[Records from a data collection]
BEGIN
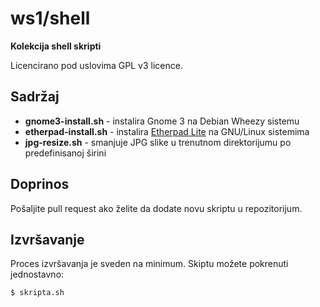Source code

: # ws1/shell

**Kolekcija shell skripti**

Licencirano pod uslovima GPL v3 licence.

## Sadržaj

* **gnome3-install.sh** - instalira Gnome 3 na Debian Wheezy sistemu
* **etherpad-install.sh** - instalira [Etherpad Lite](http://etherpad.org/) na GNU/Linux sistemima
* **jpg-resize.sh** - smanjuje JPG slike u trenutnom direktorijumu po predefinisanoj širini

## Doprinos

Pošaljite pull request ako želite da dodate novu skriptu u repozitorijum.

## Izvršavanje

Proces izvršavanja je sveden na minimum. Skiptu možete pokrenuti jednostavno:

```bash
$ skripta.sh
```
END
### Task statement
The entries must be written out again unchanged. Images are to be left out.

### Task result
Source code

: # ws1/shell

**Kolekcija shell skripti**

Licencirano pod uslovima GPL v3 licence.

## Sadržaj

* **gnome3-install.sh** - instalira Gnome 3 na Debian Wheezy sistemu
* **etherpad-install.sh** - instalira [Etherpad Lite](http://etherpad.org/) na GNU/Linux sistemima
* **jpg-resize.sh** - smanjuje JPG slike u trenutnom direktorijumu po predefinisanoj širini

## Doprinos

Pošaljite pull request ako želite da dodate novu skriptu u repozitorijum.

## Izvršavanje

Proces izvršavanja je sveden na minimum. Skiptu možete pokrenuti jednostavno:

```bash
$ skripta.sh
```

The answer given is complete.